Mix in environmental factors ranging from moisture to geographic weather conditions. Then toss in the human element: employees who inadvertently give cockroach hitchhikers a free ride into breakrooms and lockers.
All these are attractive conditions for any pest, really.
As for cockroaches, with their shield-shaped flat backs and pathogen-carrying potential, the question isn’t if, but when they’ll make an appearance. Preserving food safety and quality requires an all-encompassing plan rooted in Integrated Pest Management (IPM) that engages employees, sanitarians, management and third-party vendors.
Think of your facility as a castle. First, you need a moat involving exclusion and perimeter protection. Then there’s a whole lot more to do inside and multiple stakeholders involved to keep out public health enemies like cockroaches.

‘WE MONITOR 24/7.’
The surroundings at Hellas Authentic Greek Bakery in Tarpon Springs, Fla., are a sweet haven for pests, but Quality Assurance Manager Kathleen Silkowski, with guidance from the company’s pest management provider (PMP), has all the barriers in place.
“We are almost right on the water by one of the rivers that drains out into the Gulf, and we bring in flours and sugars,” she said of the bakery known for its baklava.
“You can bet cockroaches are No. 1 on the list,” said Silkowski, who walks the floor during frequent pest control provider visits. “I want to see what they are seeing. I want to make sure our traps are in the locations where they are supposed to be.”
And she wants employees to say something loud and clear if they spot a cockroach or any pest. There’s a system in place for reporting sightings at the 70-person facility, though mostly the protocol is “just come and tell us,” Silkowski said.
Sanitation and pest prevention are under firm control at Hellas, by no accident.
“We monitor 24/7,” Silkowski said. “You want to make sure you have a handle on things that will never completely go away, like bugs.”

NO STRUCTURE IS PERFECT.
Cockroaches are often a gateway bug indicating bigger problems, said Rick Falkenberg, Ph.D., CFS, PCQI and founder of Food Safety & Process Technology Group in Turlock, Calif.
The U.S. Food and Drug Administration (FDA) is “much more critical” of the 21 CFR Part 117 preventive control rule, he said. “The rule requires that structures must be sound, and if you are seeing indications that roaches are there, it’s not sound.”
No structure is perfect, and the turnstile of in-and-out movement of ingredients, products and people create a moving target for food and beverage processors aiming to comply with regulatory demands and protect their brand quality and integrity.
Plus, some facilities are predisposed to cockroach pressure because of location. Falkenberg consults with facilities across the country.

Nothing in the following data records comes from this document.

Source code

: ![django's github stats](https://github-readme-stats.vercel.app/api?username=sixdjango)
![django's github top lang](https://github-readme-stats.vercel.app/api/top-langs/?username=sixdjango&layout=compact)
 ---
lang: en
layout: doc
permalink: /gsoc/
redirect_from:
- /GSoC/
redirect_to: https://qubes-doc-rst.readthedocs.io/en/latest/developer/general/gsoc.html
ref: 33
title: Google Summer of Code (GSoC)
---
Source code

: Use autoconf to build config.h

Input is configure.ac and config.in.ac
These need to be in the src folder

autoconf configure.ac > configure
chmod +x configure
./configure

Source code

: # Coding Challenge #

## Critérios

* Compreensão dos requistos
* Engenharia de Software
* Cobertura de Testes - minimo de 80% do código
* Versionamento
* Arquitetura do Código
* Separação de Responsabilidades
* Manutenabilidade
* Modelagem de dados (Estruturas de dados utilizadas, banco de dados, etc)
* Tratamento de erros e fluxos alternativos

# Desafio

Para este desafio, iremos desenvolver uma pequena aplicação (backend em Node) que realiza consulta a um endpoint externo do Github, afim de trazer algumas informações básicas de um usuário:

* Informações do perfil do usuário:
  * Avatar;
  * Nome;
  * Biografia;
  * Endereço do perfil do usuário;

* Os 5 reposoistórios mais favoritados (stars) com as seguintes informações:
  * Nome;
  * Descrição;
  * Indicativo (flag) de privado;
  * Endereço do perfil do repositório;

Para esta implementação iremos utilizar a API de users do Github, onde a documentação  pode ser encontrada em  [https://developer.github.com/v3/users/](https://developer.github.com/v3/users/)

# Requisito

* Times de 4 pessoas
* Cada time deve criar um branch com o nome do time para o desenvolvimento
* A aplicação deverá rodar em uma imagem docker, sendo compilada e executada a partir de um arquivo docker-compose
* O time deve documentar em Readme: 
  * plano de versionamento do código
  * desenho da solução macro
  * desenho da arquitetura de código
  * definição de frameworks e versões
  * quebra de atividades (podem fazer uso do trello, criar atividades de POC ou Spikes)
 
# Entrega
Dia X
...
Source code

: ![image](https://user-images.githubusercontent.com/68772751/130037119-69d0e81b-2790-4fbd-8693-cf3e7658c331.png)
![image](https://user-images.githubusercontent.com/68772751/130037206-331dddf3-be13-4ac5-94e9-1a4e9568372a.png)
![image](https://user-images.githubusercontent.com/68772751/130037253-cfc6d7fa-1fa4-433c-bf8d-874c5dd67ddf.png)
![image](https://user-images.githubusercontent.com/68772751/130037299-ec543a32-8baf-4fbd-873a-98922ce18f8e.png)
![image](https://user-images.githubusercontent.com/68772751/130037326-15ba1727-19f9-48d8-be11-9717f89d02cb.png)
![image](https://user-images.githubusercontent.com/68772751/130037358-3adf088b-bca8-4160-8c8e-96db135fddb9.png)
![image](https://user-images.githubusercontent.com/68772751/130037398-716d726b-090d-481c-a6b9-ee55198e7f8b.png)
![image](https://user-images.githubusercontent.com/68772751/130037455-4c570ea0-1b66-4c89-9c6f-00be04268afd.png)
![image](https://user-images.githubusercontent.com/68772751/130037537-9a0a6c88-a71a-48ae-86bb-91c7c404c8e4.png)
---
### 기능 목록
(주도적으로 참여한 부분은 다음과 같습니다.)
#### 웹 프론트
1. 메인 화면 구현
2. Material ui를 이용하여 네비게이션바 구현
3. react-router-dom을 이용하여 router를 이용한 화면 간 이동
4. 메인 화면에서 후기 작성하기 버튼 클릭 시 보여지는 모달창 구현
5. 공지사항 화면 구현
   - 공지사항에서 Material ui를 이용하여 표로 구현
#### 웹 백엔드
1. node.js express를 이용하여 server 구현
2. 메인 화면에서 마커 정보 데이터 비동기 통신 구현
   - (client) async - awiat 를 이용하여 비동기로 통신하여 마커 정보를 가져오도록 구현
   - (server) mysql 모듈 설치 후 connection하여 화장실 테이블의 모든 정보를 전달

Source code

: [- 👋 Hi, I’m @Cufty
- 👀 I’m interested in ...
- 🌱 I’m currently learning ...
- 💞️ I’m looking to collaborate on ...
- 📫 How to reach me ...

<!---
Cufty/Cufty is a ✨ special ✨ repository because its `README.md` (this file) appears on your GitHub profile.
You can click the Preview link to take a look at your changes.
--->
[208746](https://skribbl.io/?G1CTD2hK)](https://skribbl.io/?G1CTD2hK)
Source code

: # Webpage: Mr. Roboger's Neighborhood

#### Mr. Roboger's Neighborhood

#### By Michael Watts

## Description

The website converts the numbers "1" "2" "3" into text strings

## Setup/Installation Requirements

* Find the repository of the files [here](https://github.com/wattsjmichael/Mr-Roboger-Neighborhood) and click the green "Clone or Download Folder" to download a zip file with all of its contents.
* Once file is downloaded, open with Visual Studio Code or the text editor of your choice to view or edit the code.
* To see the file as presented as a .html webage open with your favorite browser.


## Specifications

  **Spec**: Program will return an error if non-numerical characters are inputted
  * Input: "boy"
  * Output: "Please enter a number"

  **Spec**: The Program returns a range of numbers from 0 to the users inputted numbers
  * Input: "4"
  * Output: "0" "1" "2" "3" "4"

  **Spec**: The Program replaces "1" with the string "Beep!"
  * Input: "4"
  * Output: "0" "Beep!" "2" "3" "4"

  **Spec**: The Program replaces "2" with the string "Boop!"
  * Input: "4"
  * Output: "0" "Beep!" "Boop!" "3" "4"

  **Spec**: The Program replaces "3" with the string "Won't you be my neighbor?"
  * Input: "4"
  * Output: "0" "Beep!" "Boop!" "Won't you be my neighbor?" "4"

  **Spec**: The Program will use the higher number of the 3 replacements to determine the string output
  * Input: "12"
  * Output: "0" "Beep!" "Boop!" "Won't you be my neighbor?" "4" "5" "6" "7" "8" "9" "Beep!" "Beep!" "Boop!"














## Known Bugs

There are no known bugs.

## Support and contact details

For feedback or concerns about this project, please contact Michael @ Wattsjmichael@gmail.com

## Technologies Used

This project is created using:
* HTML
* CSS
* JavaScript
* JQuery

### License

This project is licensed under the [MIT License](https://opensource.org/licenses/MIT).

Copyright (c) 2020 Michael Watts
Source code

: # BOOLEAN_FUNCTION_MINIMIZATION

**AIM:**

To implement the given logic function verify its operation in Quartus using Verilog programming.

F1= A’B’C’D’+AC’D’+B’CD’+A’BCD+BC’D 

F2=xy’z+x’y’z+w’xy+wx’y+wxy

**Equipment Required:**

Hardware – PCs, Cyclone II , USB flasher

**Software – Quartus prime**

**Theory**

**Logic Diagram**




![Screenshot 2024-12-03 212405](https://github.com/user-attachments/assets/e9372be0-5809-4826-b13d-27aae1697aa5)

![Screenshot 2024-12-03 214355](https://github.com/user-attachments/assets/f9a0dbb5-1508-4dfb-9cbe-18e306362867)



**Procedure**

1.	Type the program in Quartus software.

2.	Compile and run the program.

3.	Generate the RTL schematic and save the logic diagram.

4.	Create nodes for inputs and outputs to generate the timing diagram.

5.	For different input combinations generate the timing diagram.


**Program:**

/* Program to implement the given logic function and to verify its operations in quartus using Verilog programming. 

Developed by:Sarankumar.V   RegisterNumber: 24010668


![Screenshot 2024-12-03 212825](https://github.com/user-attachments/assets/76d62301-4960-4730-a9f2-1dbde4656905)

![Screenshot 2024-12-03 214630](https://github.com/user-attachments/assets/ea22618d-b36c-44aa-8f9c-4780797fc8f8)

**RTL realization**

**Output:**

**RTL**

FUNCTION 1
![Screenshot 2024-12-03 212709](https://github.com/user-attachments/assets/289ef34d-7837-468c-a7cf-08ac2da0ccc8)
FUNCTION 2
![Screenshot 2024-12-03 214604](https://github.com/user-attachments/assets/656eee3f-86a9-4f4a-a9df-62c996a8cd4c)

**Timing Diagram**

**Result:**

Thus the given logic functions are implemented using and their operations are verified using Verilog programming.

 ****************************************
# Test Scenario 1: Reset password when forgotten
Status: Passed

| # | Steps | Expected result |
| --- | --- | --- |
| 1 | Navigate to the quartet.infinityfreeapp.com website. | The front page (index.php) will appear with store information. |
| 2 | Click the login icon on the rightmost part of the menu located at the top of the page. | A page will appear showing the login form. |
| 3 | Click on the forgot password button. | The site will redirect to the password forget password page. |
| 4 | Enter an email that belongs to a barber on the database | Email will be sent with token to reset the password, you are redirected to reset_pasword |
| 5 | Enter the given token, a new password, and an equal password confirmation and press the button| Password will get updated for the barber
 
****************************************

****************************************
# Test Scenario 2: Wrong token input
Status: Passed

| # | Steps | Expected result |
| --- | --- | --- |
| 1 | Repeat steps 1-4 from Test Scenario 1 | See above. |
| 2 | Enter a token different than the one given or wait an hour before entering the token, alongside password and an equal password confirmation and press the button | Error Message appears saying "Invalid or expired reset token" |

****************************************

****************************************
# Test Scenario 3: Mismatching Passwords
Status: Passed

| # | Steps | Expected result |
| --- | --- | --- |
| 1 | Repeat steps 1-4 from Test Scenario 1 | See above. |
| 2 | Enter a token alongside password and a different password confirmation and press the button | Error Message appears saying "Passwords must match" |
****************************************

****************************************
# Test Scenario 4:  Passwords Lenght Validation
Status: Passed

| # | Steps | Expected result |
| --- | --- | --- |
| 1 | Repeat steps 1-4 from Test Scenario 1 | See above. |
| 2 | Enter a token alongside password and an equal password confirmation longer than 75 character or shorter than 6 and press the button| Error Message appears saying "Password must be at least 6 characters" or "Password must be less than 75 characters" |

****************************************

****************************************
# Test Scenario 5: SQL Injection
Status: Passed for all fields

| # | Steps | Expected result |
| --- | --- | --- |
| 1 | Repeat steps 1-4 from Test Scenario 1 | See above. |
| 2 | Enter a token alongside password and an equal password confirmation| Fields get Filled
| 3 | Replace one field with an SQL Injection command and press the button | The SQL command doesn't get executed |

“In the Midwest and East Coast, you get a good freeze that helps kill off pests, but on the West Coast, Southeast and Gulf Coast corridors, the humidity really bodes well for roaches,” he said.
The good news is 93% of respondents to QA’s 2025 State of the Cockroach Control Market study, sponsored by Zöecon, said their prevention and control programs are successful. Of those who said controls were failing, 20% have trouble finding harborage sites, with an equal amount citing employees carrying in cockroaches without realizing it. A knowledge gap, low-quality service and lack of buy-in from staff also topped the list.
Fifty-three percent reported cockroach sightings, with 35% indicating they moved in from outdoors. As for level of concern, food and beverage facilities ranked cockroaches below pests such as mice, rats, small flies and stored product pests.
Meanwhile, modern pest management practices have advanced to include monitoring technologies, along with data collection platforms useful for tracking trends and preparing for audits. Multi-modal cockroach control programs are a gold standard, delivering high control rates and enforcing pest deterrence.
QA magazine talked to pest management companies with food and beverage facility-focused programs along with quality assurance managers and consultants. Here’s what the experts and survey data say about effectively preventing cockroaches from encroaching.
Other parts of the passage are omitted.